[intermediate/advanced] Deep Learning Language Models and Causal Inference
Deep learning is a branch of machine learning which is rooted in complex models such as neural networks with many layers (deep). Deep learning models have achieved amazing success in many areas including self-driving cars and natural language processing. Natural language processing (NLP) aims to process and analyze large amounts of natural language data for a computer to understand the contents of the documents. This course will introduce deep learning-based language models and present applications to NLP and causal inference, which is the process to identify the cause of certain effects from the documents.
- Introduction of language models.
- Deep learning language models.
- Deep learning-based NLP and causal inference.
Polosukhin, Illia; Kaiser, Lukasz; Gomez, Aidan N.; Jones, Llion; Uszkoreit, Jakob; Parmar, Niki; Shazeer, Noam; Vaswani, Ashish (2017-06-12). “Attention Is All You Need”.
Devlin, Jacob; Chang, Ming-Wei; Lee, Kenton; Toutanova, Kristina (2018-10-10). “BERT: Pre-training of Deep Bidirectional Transformers for Language Understanding”.
Brown, Tom B.; Mann, Benjamin; Ryder, Nick; Subbiah, Melanie; Kaplan, Jared; Dhariwal, Prafulla; Neelakantan, Arvind; Shyam, Pranav; Sastry, Girish; Askell, Amanda; Agarwal, Sandhini; Herbert-Voss, Ariel; Krueger, Gretchen; Henighan, Tom; Child, Rewon; Ramesh, Aditya; Ziegler, Daniel M.; Wu, Jeffrey; Winter, Clemens; Hesse, Christopher; Chen, Mark; Sigler, Eric; Litwin, Mateusz; Gray, Scott; Chess, Benjamin; Clark, Jack; Berner, Christopher; McCandlish, Sam; Radford, Alec; Sutskever, Ilya; Amodei, Dario (July 22, 2020). “Language Models are Few-Shot Learners”.
J. Pearl, “The Do-Calculus Revisited”, Keynote Lecture Aug. 17, 2012, UAI2012.
Mathematics and machine learning at the level of an undergraduate degree in computer science: basic multivariate calculus, probability theory, linear algebra, probabilistic graphical models, and neural networks.
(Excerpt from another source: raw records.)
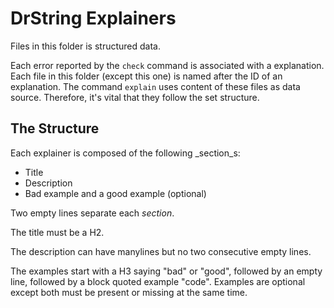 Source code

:# DrString Explainers

Files in this folder is structured data.

Each error reported by the `check` command is associated with a explanation. Each file in this folder (except
this one) is named after the ID of an explanation. The command `explain` uses content of these files as data
source. Therefore, it's vital that they follow the set structure.


## The Structure

Each explainer is composed of the following _section_s:

* Title
* Description
* Bad example and a good example (optional)

Two empty lines separate each _section_.

The title must be a H2.

The description can have manylines but no two consecutive empty lines.

The examples start with a H3 saying "bad" or "good", followed by an empty line, followed by a block quoted
example "code". Examples are optional except both must be present or missing at the same time.

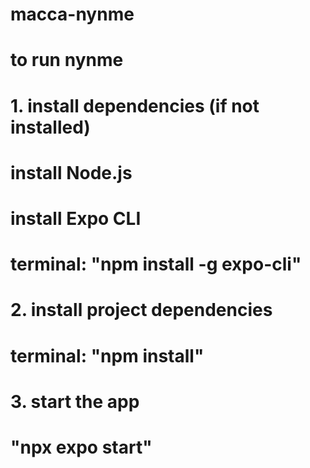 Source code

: # macca-nynme

# to run nynme
# 1. install dependencies (if not installed)
# install Node.js
# install Expo CLI 
# terminal: "npm install -g expo-cli"


# 2. install project dependencies
# terminal: "npm install"

# 3. start the app
# "npx expo start"  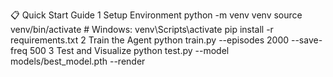 📋 Quick Start Guide
1
Setup Environment
python -m venv venv
source venv/bin/activate  # Windows: venv\Scripts\activate
pip install -r requirements.txt
2
Train the Agent
python train.py --episodes 2000 --save-freq 500
3
Test and Visualize
python test.py --model models/best_model.pth --render
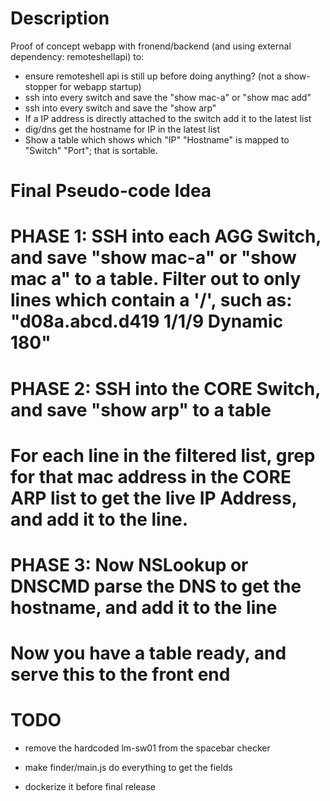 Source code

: # Description

Proof of concept webapp with fronend/backend (and using external dependency: remoteshellapi) to:

* ensure remoteshell api is still up before doing anything? (not a show-stopper for webapp startup)
* ssh into every switch and save the "show mac-a" or "show mac add"
* ssh into every switch and save the "show arp"
* If a IP address is directly attached to the switch add it to the latest list
* dig/dns get the hostname for IP in the latest list
* Show a table which shows which "IP" "Hostname" is mapped to "Switch" "Port"; that is sortable.

# Final Pseudo-code Idea

# PHASE 1: SSH into each AGG Switch, and save "show mac-a" or "show mac a" to a table. Filter out to only lines which contain a '/', such as: "d08a.abcd.d419 1/1/9 Dynamic 180"
# PHASE 2: SSH into the CORE Switch, and save "show arp" to a table
# For each line in the filtered list, grep for that mac address in the CORE ARP list to get the live IP Address, and add it to the line.
# PHASE 3: Now NSLookup or DNSCMD parse the DNS to get the hostname, and add it to the line
# Now you have a table ready, and serve this to the front end

# TODO

* remove the hardcoded lm-sw01 from the spacebar checker

* make finder/main.js do everything to get the fields

* dockerize it before final release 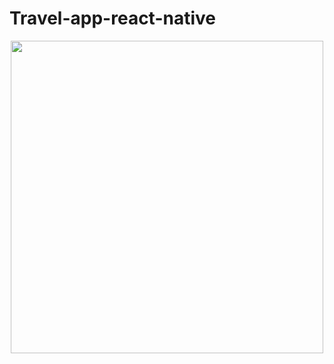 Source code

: # Travel-app-react-native


<div align="center">
<img src="https://user-images.githubusercontent.com/96357748/223878639-9372adf9-5331-4176-94e3-e434fa460303.jpeg" width="500px" />
</div>
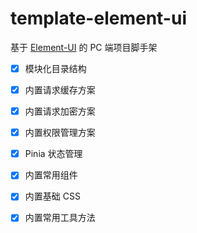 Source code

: # template-element-ui

基于 [Element-UI](https://element.eleme.cn/#/zh-CN/component/quickstart) 的 PC 端项目脚手架

- [x] 模块化目录结构
- [x] 内置请求缓存方案
- [x] 内置请求加密方案
- [x] 内置权限管理方案
- [x] Pinia 状态管理
- [x] 内置常用组件
- [x] 内置基础 CSS
- [x] 内置常用工具方法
Xiaowei Xu, a professor of Information Science at the University of Arkansas, Little Rock (UALR), received his Ph.D. degree in Computer Science at the University of Munich in 1998. Before his appointment in UALR, he was a senior research scientist in Siemens, Munich, Germany. His research spans data mining, machine learning and artificial intelligence. Dr. Xu is a recipient of 2014 ACM SIGKDD Test of Time award for his contribution to the density-based clustering algorithm DBSCAN, which is one of the most commonly used clustering algorithms.